The rules provide detailed asset segregation requirements governing third parties to which custody has been assigned. Custodians can hold assets of UCITS, AIF and other clients of a depositary in the same omnibus account provided that these assets are segregated from the depositary's own assets, the custodian's own assets and from the assets belonging to other clients of the custodian.
To reflect the revised segregation requirements, amendments to existing AIFMD and UCITS depositary agreements will need to be implemented and separate accounts per depositary will have to be created. This could result in additional costs and operational barriers.
The regulation obliges AIFs that assign custody of the assets to third parties which are located not within the EEA to acquire a legal opinion with regards to the competence of the third country's insolvency laws. Moreover, the new provisions require AIFs to assess and ensure that the third party is compliant with national laws protecting the assets upon insolvency.

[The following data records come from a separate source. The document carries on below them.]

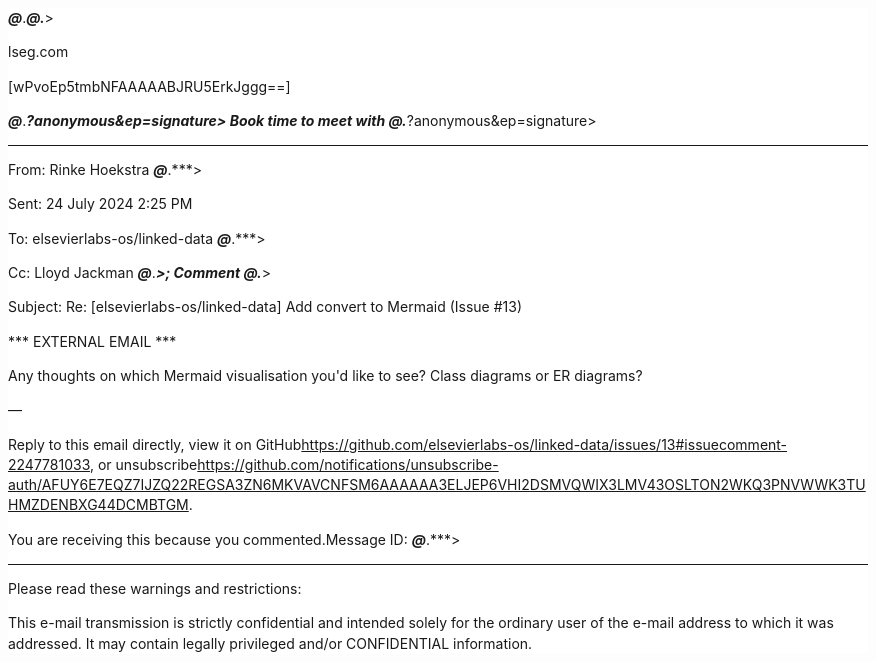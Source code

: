 

***@***.******@***.***>







lseg.com







[wPvoEp5tmbNFAAAAABJRU5ErkJggg==]







***@***.***?anonymous&ep=signature>             Book time to meet with ***@***.***?anonymous&ep=signature>

________________________________

From: Rinke Hoekstra ***@***.***>

Sent: 24 July 2024 2:25 PM

To: elsevierlabs-os/linked-data ***@***.***>

Cc: Lloyd Jackman ***@***.***>; Comment ***@***.***>

Subject: Re: [elsevierlabs-os/linked-data] Add convert to Mermaid (Issue #13)



*** EXTERNAL EMAIL ***





Any thoughts on which Mermaid visualisation you'd like to see? Class diagrams or ER diagrams?



—

Reply to this email directly, view it on GitHub<https://github.com/elsevierlabs-os/linked-data/issues/13#issuecomment-2247781033>, or unsubscribe<https://github.com/notifications/unsubscribe-auth/AFUY6E7EQZ7IJZQ22REGSA3ZN6MKVAVCNFSM6AAAAAA3ELJEP6VHI2DSMVQWIX3LMV43OSLTON2WKQ3PNVWWK3TUHMZDENBXG44DCMBTGM>.

You are receiving this because you commented.Message ID: ***@***.***>

------------------------------------------------------------------------------------------------------------

 

Please read these warnings and restrictions:

This e-mail transmission is strictly confidential and intended solely for the ordinary user of the e-mail address to which it was addressed. It may contain legally privileged and/or CONFIDENTIAL information.
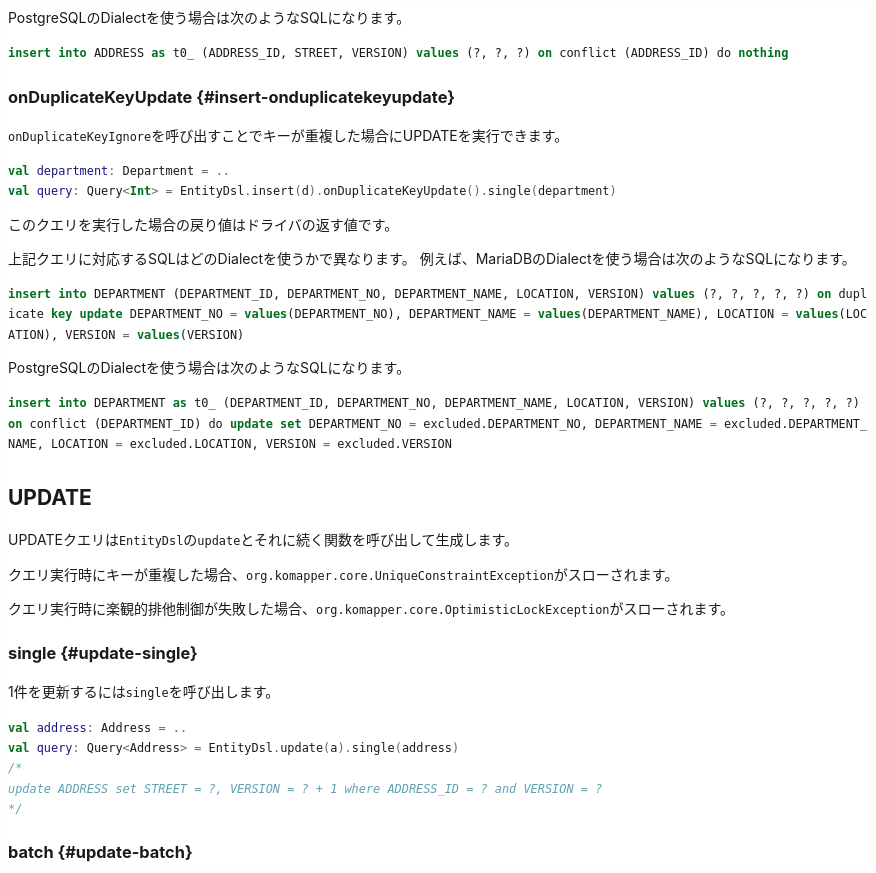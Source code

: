 PostgreSQLのDialectを使う場合は次のようなSQLになります。

```sql
insert into ADDRESS as t0_ (ADDRESS_ID, STREET, VERSION) values (?, ?, ?) on conflict (ADDRESS_ID) do nothing
```

### onDuplicateKeyUpdate {#insert-onduplicatekeyupdate}

`onDuplicateKeyIgnore`を呼び出すことでキーが重複した場合にUPDATEを実行できます。

```kotlin
val department: Department = ..
val query: Query<Int> = EntityDsl.insert(d).onDuplicateKeyUpdate().single(department)
```

このクエリを実行した場合の戻り値はドライバの返す値です。

上記クエリに対応するSQLはどのDialectを使うかで異なります。
例えば、MariaDBのDialectを使う場合は次のようなSQLになります。

```sql
insert into DEPARTMENT (DEPARTMENT_ID, DEPARTMENT_NO, DEPARTMENT_NAME, LOCATION, VERSION) values (?, ?, ?, ?, ?) on duplicate key update DEPARTMENT_NO = values(DEPARTMENT_NO), DEPARTMENT_NAME = values(DEPARTMENT_NAME), LOCATION = values(LOCATION), VERSION = values(VERSION)
```

PostgreSQLのDialectを使う場合は次のようなSQLになります。

```sql
insert into DEPARTMENT as t0_ (DEPARTMENT_ID, DEPARTMENT_NO, DEPARTMENT_NAME, LOCATION, VERSION) values (?, ?, ?, ?, ?) on conflict (DEPARTMENT_ID) do update set DEPARTMENT_NO = excluded.DEPARTMENT_NO, DEPARTMENT_NAME = excluded.DEPARTMENT_NAME, LOCATION = excluded.LOCATION, VERSION = excluded.VERSION
```

## UPDATE

UPDATEクエリは`EntityDsl`の`update`とそれに続く関数を呼び出して生成します。

クエリ実行時にキーが重複した場合、`org.komapper.core.UniqueConstraintException`がスローされます。

クエリ実行時に楽観的排他制御が失敗した場合、`org.komapper.core.OptimisticLockException`がスローされます。


### single {#update-single}

1件を更新するには`single`を呼び出します。

```kotlin
val address: Address = ..
val query: Query<Address> = EntityDsl.update(a).single(address)
/*
update ADDRESS set STREET = ?, VERSION = ? + 1 where ADDRESS_ID = ? and VERSION = ?
*/
```

### batch {#update-batch}
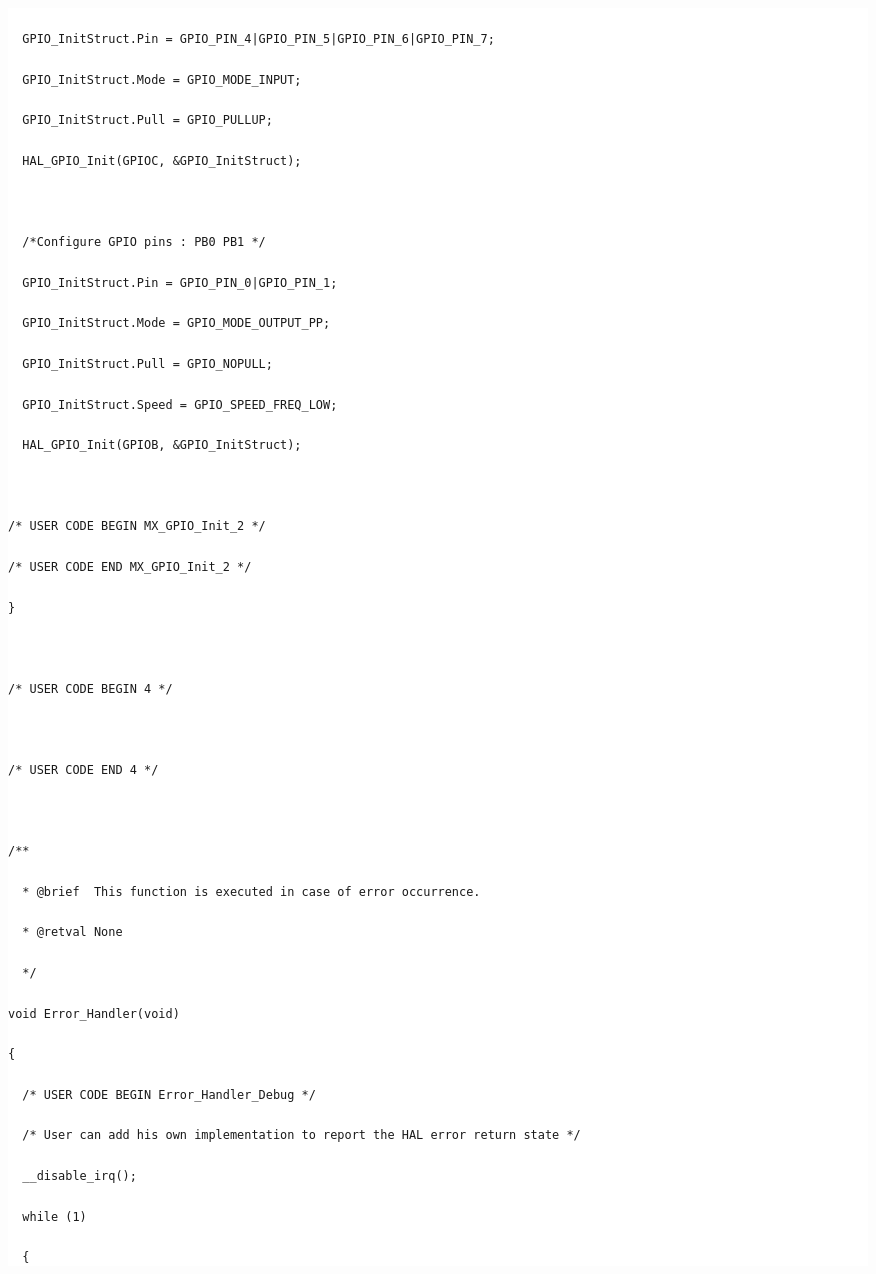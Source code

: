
 ```

  GPIO_InitStruct.Pin = GPIO_PIN_4|GPIO_PIN_5|GPIO_PIN_6|GPIO_PIN_7;

  GPIO_InitStruct.Mode = GPIO_MODE_INPUT;

  GPIO_InitStruct.Pull = GPIO_PULLUP;

  HAL_GPIO_Init(GPIOC, &GPIO_InitStruct);



  /*Configure GPIO pins : PB0 PB1 */

  GPIO_InitStruct.Pin = GPIO_PIN_0|GPIO_PIN_1;

  GPIO_InitStruct.Mode = GPIO_MODE_OUTPUT_PP;

  GPIO_InitStruct.Pull = GPIO_NOPULL;

  GPIO_InitStruct.Speed = GPIO_SPEED_FREQ_LOW;

  HAL_GPIO_Init(GPIOB, &GPIO_InitStruct);



/* USER CODE BEGIN MX_GPIO_Init_2 */

/* USER CODE END MX_GPIO_Init_2 */

}



/* USER CODE BEGIN 4 */



/* USER CODE END 4 */



/**

  * @brief  This function is executed in case of error occurrence.

  * @retval None

  */

void Error_Handler(void)

{

  /* USER CODE BEGIN Error_Handler_Debug */

  /* User can add his own implementation to report the HAL error return state */

  __disable_irq();

  while (1)

  {

```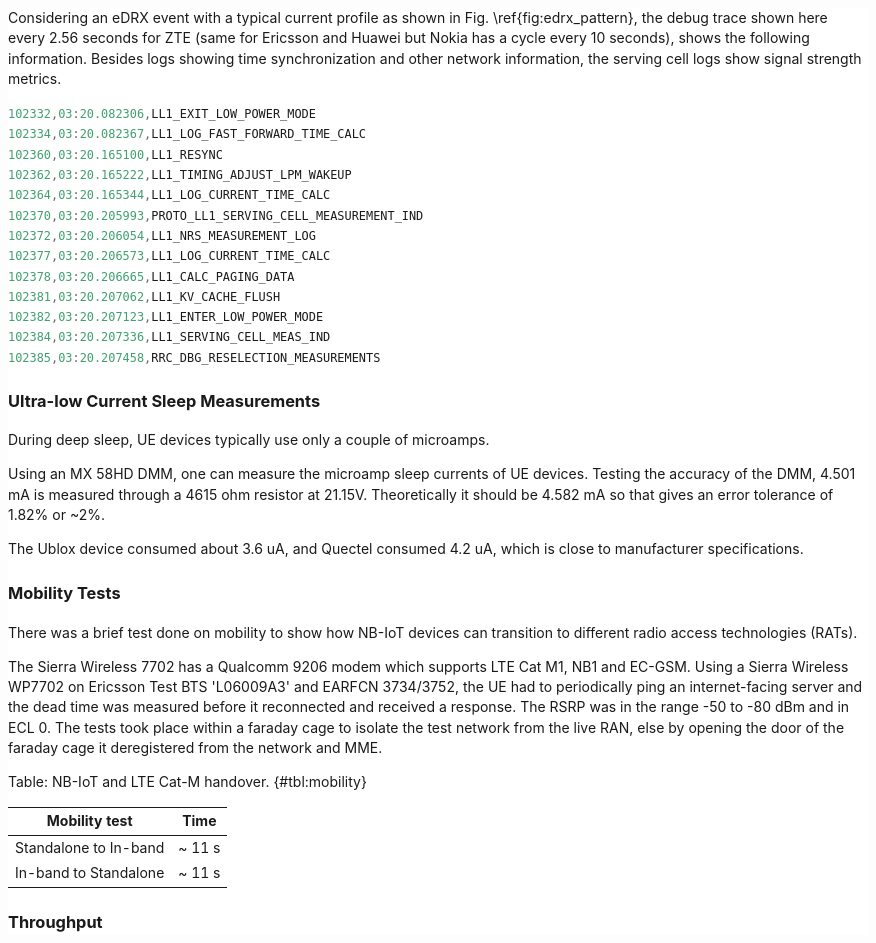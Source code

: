 Considering an eDRX event with a typical current profile as shown in Fig. \ref{fig:edrx_pattern}, the debug trace shown here every 2.56 seconds for ZTE (same for Ericsson and Huawei but Nokia has a cycle every 10 seconds), shows the following information. Besides logs showing time synchronization and other network information, the serving cell logs show signal strength metrics.

```c
102332,03:20.082306,LL1_EXIT_LOW_POWER_MODE
102334,03:20.082367,LL1_LOG_FAST_FORWARD_TIME_CALC
102360,03:20.165100,LL1_RESYNC
102362,03:20.165222,LL1_TIMING_ADJUST_LPM_WAKEUP
102364,03:20.165344,LL1_LOG_CURRENT_TIME_CALC
102370,03:20.205993,PROTO_LL1_SERVING_CELL_MEASUREMENT_IND
102372,03:20.206054,LL1_NRS_MEASUREMENT_LOG
102377,03:20.206573,LL1_LOG_CURRENT_TIME_CALC
102378,03:20.206665,LL1_CALC_PAGING_DATA
102381,03:20.207062,LL1_KV_CACHE_FLUSH
102382,03:20.207123,LL1_ENTER_LOW_POWER_MODE
102384,03:20.207336,LL1_SERVING_CELL_MEAS_IND
102385,03:20.207458,RRC_DBG_RESELECTION_MEASUREMENTS
```

### Ultra-low Current Sleep Measurements

During deep sleep, UE devices typically use only a couple of microamps.

Using an MX 58HD DMM, one can measure the microamp sleep currents of UE devices. Testing the accuracy of the DMM, 4.501 mA is measured through a 4615 ohm resistor at 21.15V. Theoretically it should be 4.582 mA so that gives an error tolerance of 1.82% or ~2%.

The Ublox device consumed about 3.6 uA, and Quectel consumed 4.2 uA, which is close to manufacturer specifications.

### Mobility Tests

There was a brief test done on mobility to show how NB-IoT devices can transition to different radio access technologies (RATs).

The Sierra Wireless 7702 has a Qualcomm 9206 modem which supports LTE Cat M1, NB1 and EC-GSM. Using a Sierra Wireless WP7702 on Ericsson Test BTS 'L06009A3' and EARFCN 3734/3752, the UE had to periodically ping an internet-facing server and the dead time was measured before it reconnected and received a response. The RSRP was in the range -50 to -80 dBm and in ECL 0. The tests took place within a faraday cage to isolate the test network from the live RAN, else by opening the door of the faraday cage it deregistered from the network and MME.

Table: NB-IoT and LTE Cat-M handover. {#tbl:mobility}

| Mobility test         | Time   |
| --------------------- | ------ |
| Standalone to In-band | ~ 11 s |
| In-band to Standalone | ~ 11 s |

### Throughput
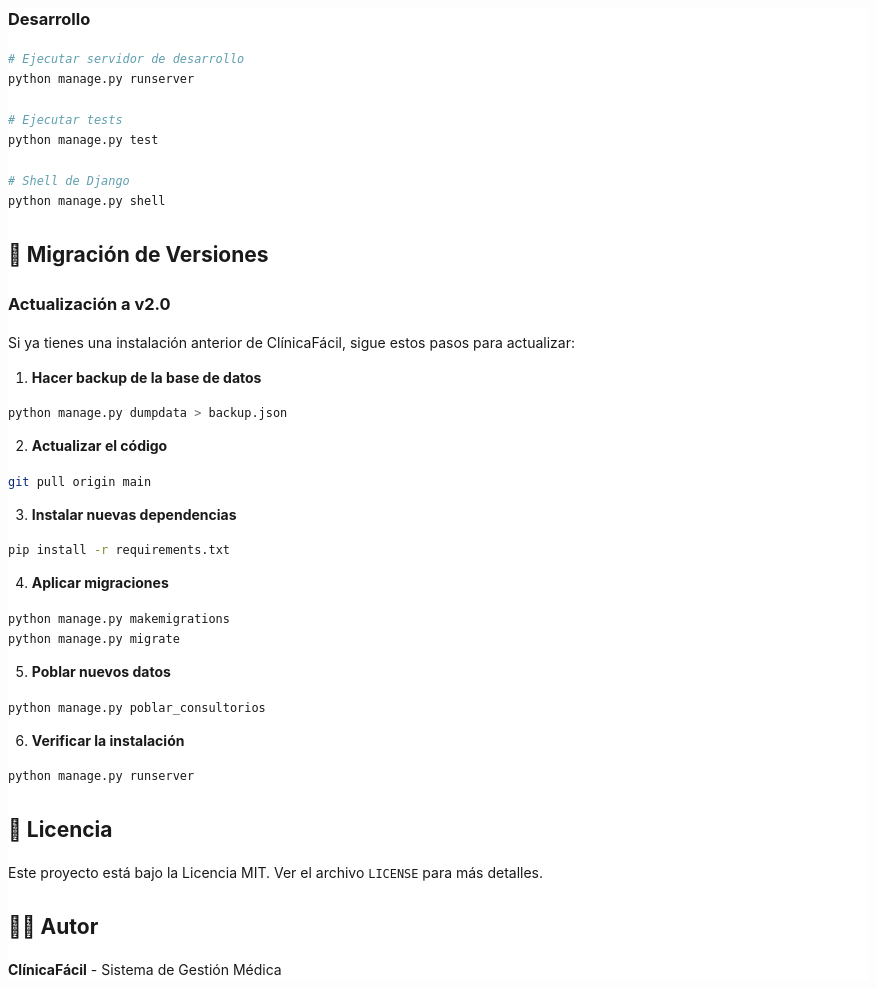 ### Desarrollo
```bash
# Ejecutar servidor de desarrollo
python manage.py runserver

# Ejecutar tests
python manage.py test

# Shell de Django
python manage.py shell
```

## 🔄 Migración de Versiones

### Actualización a v2.0
Si ya tienes una instalación anterior de ClínicaFácil, sigue estos pasos para actualizar:

1. **Hacer backup de la base de datos**
```bash
python manage.py dumpdata > backup.json
```

2. **Actualizar el código**
```bash
git pull origin main
```

3. **Instalar nuevas dependencias**
```bash
pip install -r requirements.txt
```

4. **Aplicar migraciones**
```bash
python manage.py makemigrations
python manage.py migrate
```

5. **Poblar nuevos datos**
```bash
python manage.py poblar_consultorios
```

6. **Verificar la instalación**
```bash
python manage.py runserver
```

## 📄 Licencia

Este proyecto está bajo la Licencia MIT. Ver el archivo `LICENSE` para más detalles.

## 👨‍💻 Autor

**ClínicaFácil** - Sistema de Gestión Médica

There is a tendency for AIFs to invest in emerging or less established markets. It could be argued that such markets would be able to offer less protection to investors due to their either untested or unsophisticated insolvency regimes. As a result, AIFs would struggle to obtain legal opinions that can confidently establish the level of protection available upon insolvency and would be left with a reduced range of available markets.
Conclusion / next steps
The regulations are directly applicable to Member States which have until the 1st of April 2020 to implement their provisions. As with all newly introduced regulations, it is expected that costs and time will have to be invested by the affected entities to address the operational reconfiguration and complexity involved.
While the regulations strive to streamline the existing framework and elevate it to a standard that inspires confidence in the industry, the effects and efficacy of the regulations remain to be seen.
The content of this article is intended to provide a general guide to the subject matter. Specialist advice should be sought about your specific circumstances.